Work task:
If a line in the records contains the string "file", show that line.

Extracted information:
·····

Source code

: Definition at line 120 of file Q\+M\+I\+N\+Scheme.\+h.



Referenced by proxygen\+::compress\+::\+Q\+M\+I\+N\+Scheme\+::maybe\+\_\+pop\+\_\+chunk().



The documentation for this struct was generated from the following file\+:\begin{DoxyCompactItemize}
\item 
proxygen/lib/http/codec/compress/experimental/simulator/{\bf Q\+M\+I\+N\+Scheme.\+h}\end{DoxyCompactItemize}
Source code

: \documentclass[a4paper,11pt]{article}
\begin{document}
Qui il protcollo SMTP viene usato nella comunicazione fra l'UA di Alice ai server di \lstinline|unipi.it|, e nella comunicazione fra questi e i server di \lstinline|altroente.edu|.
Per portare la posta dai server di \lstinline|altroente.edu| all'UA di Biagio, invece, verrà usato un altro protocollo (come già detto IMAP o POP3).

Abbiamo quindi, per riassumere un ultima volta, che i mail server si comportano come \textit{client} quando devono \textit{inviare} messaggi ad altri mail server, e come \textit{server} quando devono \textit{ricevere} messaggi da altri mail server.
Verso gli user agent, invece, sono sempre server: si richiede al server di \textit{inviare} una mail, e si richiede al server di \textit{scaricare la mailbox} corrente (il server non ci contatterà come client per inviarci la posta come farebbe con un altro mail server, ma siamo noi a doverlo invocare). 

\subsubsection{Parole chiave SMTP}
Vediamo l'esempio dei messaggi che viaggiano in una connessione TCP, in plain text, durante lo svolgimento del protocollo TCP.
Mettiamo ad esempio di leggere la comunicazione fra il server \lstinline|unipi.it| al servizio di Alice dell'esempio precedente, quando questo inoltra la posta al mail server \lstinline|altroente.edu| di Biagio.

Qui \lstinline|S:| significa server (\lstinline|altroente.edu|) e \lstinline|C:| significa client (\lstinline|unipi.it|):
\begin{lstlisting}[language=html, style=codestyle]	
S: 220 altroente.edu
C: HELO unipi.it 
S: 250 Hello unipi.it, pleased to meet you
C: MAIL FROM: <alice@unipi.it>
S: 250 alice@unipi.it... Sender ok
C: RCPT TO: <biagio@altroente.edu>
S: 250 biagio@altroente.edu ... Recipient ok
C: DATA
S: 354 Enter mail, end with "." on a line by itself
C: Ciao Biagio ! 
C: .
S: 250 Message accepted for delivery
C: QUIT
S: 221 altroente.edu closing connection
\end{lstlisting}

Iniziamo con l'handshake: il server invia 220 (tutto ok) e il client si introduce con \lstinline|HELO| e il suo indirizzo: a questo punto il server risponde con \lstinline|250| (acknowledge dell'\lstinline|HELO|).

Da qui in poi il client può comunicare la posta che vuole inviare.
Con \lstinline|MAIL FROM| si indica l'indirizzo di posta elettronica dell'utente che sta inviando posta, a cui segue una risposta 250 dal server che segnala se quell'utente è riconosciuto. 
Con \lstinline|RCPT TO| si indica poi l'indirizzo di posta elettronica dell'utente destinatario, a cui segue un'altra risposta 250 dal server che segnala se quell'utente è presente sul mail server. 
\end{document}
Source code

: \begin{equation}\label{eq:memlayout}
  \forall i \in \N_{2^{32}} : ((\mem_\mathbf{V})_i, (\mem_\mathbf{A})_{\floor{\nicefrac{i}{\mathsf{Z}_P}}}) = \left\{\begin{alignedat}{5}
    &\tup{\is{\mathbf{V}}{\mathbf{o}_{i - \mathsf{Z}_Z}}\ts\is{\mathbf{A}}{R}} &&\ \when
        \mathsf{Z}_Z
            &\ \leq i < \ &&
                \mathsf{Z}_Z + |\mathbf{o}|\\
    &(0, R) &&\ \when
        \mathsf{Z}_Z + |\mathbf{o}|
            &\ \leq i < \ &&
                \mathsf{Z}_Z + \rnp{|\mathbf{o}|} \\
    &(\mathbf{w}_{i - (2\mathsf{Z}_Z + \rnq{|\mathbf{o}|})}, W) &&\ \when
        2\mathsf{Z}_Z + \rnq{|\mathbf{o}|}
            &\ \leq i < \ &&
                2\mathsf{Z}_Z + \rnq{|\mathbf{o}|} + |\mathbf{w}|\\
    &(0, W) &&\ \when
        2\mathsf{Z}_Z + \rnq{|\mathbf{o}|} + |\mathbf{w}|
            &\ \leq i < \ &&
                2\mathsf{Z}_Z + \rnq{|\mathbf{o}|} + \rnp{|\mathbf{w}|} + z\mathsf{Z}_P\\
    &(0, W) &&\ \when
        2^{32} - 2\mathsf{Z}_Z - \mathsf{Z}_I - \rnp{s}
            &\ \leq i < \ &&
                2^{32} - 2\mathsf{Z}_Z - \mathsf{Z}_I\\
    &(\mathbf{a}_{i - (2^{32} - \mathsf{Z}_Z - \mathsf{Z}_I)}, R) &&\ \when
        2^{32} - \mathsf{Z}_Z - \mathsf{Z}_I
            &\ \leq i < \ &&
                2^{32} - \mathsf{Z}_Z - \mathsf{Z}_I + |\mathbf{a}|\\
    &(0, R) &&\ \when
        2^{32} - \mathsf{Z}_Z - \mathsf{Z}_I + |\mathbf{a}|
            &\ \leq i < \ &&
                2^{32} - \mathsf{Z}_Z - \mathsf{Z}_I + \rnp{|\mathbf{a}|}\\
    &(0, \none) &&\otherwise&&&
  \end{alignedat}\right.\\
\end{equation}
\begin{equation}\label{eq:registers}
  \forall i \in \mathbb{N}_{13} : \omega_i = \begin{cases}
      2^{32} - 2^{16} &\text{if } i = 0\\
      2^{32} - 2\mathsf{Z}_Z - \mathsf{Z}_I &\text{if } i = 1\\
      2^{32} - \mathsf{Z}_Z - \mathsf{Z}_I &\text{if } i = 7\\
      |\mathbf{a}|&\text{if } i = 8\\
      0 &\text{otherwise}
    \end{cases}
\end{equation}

·····

Output of the task:
: Definition at line 120 of file Q\+M\+I\+N\+Scheme.\+h.
The documentation for this struct was generated from the following file\+:\begin{DoxyCompactItemize}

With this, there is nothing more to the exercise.